[
https://issues.apache.org/jira/browse/STORM-2514?page=com.atlassian.jira.plugin.system.issuetabpanels:comment-tabpanel&focusedCommentId=16013239#comment-16013239
]
Srishty Agrawal commented on STORM-2514:
----------------------------------------
Thanks for the clarification. Please find answers to your questions inline:
*How did you get the task lists you posted?*
{noformat}
Task IDs ------- 3, 4, 7, 8, 9, 11, 15, 18 ------------ Partitions 0, 1, 2, 3
Task IDs ------- 5, 6, 10, 12, 13, 14, 16, 17 --------- Partition 4, 5, 6, 7
{noformat}
The above table has been derived from the worker logs. For instance, if you
search for {{kafkaspout 3}}, which means Task ID 3, you will find results for
messages which are being read from partitions 0, 1, 2 and 3. This table seems
to convey that {noformat} 5, 6, 10, 12, 13, 14, 16, 17 correspond to executor1
and 3, 4, 7, 8, 9, 11, 15, 18 correspond to executor2 {noformat}
If I assume that Executor1 should only be running tasks 3, 4, 5, 6, 7, 8, 9,
10, then only these tasks should be reading from partitions 0, 1, 2 or 3.
*I don't think it's exactly right that all the tasks in executor1 (3 10) will
be reading from topics 4,6,5,7. *
Sorry for the confusion, I meant only tasks in Executor1 should read from the
partitions 4, 5, 6 or 7. I have re-worded the same in the description above. I
agree that there is a possibility that not all the tasks will end up reading
from partitions 4, 5, 6 and 7.
*Each task has its own spout instance (and corresponding KafkaConsumer), so
only task 10 is actually assigned those partitions at the start of the log. I'm
not sure how task 3 is even emitting anything?*
Shouldn’t 3 more tasks (from Executor1) apart from task ID 10 be assigned to
read from partitions 4, 5, 6 and 7. If there are more tasks than the number of
partitions there should be one to one mapping between tasks and partitions is
what I remember reading in the docs. Hence it is not surprising for me that
task 3 is reading from a Kafka partition, although it does not seem to read
from the assigned Kafka partition (according to the {{Setting newly assigned}}
log line ).
*I also noticed that many tasks are emitting what appears to be the same
message?*
{noformat}
e.g.
2017-05-03 13:50:47.655 o.a.s.d.task Thread-8-kafkaspout-executor[11 18] [INFO]

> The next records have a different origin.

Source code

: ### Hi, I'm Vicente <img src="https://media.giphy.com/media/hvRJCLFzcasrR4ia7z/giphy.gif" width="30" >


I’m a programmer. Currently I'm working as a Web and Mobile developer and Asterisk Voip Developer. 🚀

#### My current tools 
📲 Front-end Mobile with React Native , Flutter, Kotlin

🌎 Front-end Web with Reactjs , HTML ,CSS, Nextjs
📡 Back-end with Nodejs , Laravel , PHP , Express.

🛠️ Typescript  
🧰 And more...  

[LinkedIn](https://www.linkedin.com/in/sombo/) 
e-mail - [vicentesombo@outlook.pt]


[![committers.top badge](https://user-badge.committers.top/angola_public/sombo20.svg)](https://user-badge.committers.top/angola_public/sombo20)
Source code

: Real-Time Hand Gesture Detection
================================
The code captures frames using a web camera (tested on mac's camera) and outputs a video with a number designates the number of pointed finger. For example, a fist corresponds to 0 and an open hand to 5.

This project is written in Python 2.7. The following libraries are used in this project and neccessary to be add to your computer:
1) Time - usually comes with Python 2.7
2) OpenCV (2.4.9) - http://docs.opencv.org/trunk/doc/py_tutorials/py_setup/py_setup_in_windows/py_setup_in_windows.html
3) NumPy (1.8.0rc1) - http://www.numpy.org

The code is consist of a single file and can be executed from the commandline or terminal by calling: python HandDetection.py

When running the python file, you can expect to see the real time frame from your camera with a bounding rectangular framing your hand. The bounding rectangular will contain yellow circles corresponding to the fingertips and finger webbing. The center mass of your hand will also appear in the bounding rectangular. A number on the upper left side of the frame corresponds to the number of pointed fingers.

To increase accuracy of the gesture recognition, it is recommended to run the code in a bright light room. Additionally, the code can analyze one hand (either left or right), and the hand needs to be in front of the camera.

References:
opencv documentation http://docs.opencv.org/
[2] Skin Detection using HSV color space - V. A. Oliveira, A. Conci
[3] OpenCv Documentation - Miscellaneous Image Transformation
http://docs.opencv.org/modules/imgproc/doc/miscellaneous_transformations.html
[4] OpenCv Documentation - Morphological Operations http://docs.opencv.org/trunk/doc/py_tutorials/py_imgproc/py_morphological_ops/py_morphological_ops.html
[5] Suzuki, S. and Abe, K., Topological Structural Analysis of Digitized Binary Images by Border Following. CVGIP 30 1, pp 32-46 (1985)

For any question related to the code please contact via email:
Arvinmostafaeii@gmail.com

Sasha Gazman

Emitting: kafkaspout 18 default [8topic, 2, 0, null, 1]
2017-05-03 13:50:47.658 o.a.s.d.task Thread-8-kafkaspout-executor[11 18] [INFO]
Emitting: kafkaspout 11 default [8topic, 2, 0, null, 1]
2017-05-03 13:50:47.660 o.a.s.d.task Thread-12-kafkaspout-executor[3 10] [INFO]
Emitting: kafkaspout 7 default [8topic, 2, 0, null, 1]
2017-05-03 13:50:47.670 o.a.s.d.task Thread-12-kafkaspout-executor[3 10] [INFO]
Emitting: kafkaspout 8 default [8topic, 2, 0, null, 1]
{noformat}
Are you deriving this information from the fact that all of the above messages
have the same message ID (0) ?
*Is the start of the log the first occurrence of partition assignments in the
log?*
No, I have randomly taken a segment from the worker logs. I am attaching the
full worker.log file in this ticket.
*Are you using automatic or manual subscription to Kafka?*
I did not understand the question. I am running Kafka on my local machine and
using a KafkaSpout to read a topic from this local instance of Kafka.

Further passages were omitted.